■ **What to produce**: Write all of the entries out again exactly.

[Opening Given entries section]

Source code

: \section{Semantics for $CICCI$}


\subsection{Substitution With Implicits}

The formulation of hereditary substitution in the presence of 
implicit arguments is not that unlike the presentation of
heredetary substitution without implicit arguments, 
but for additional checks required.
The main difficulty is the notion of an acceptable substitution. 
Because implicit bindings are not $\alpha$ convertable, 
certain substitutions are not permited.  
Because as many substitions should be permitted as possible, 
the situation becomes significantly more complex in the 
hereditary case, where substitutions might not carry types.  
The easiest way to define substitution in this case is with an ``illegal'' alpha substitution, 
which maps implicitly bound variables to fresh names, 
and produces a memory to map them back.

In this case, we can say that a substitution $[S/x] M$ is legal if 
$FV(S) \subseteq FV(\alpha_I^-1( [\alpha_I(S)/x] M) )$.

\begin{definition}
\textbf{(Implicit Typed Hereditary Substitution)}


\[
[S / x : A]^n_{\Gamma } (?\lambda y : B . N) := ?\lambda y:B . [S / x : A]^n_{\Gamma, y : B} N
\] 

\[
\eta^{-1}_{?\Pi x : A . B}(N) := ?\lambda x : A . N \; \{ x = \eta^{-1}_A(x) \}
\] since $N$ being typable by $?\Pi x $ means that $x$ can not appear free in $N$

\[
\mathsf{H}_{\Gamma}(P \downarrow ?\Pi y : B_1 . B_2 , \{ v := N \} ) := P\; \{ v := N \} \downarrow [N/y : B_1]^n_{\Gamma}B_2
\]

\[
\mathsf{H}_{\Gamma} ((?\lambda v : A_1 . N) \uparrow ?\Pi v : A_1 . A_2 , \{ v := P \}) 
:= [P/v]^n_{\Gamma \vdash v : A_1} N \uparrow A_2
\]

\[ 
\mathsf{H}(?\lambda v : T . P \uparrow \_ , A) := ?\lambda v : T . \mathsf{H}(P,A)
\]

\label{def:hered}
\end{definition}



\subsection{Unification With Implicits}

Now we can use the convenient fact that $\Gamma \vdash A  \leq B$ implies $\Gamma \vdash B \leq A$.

[Closing Given entries section]

■ **Response box**:
Source code

: \section{Semantics for $CICCI$}


\subsection{Substitution With Implicits}

The formulation of hereditary substitution in the presence of 
implicit arguments is not that unlike the presentation of
heredetary substitution without implicit arguments, 
but for additional checks required.
The main difficulty is the notion of an acceptable substitution. 
Because implicit bindings are not $\alpha$ convertable, 
certain substitutions are not permited.  
Because as many substitions should be permitted as possible, 
the situation becomes significantly more complex in the 
hereditary case, where substitutions might not carry types.  
The easiest way to define substitution in this case is with an ``illegal'' alpha substitution, 
which maps implicitly bound variables to fresh names, 
and produces a memory to map them back.

In this case, we can say that a substitution $[S/x] M$ is legal if 
$FV(S) \subseteq FV(\alpha_I^-1( [\alpha_I(S)/x] M) )$.

\begin{definition}
\textbf{(Implicit Typed Hereditary Substitution)}


\[
[S / x : A]^n_{\Gamma } (?\lambda y : B . N) := ?\lambda y:B . [S / x : A]^n_{\Gamma, y : B} N
\] 

\[
\eta^{-1}_{?\Pi x : A . B}(N) := ?\lambda x : A . N \; \{ x = \eta^{-1}_A(x) \}
\] since $N$ being typable by $?\Pi x $ means that $x$ can not appear free in $N$

\[
\mathsf{H}_{\Gamma}(P \downarrow ?\Pi y : B_1 . B_2 , \{ v := N \} ) := P\; \{ v := N \} \downarrow [N/y : B_1]^n_{\Gamma}B_2
\]

\[
\mathsf{H}_{\Gamma} ((?\lambda v : A_1 . N) \uparrow ?\Pi v : A_1 . A_2 , \{ v := P \}) 
:= [P/v]^n_{\Gamma \vdash v : A_1} N \uparrow A_2
\]

\[ 
\mathsf{H}(?\lambda v : T . P \uparrow \_ , A) := ?\lambda v : T . \mathsf{H}(P,A)
\]

\label{def:hered}
\end{definition}



\subsection{Unification With Implicits}

Now we can use the convenient fact that $\Gamma \vdash A  \leq B$ implies $\Gamma \vdash B \leq A$.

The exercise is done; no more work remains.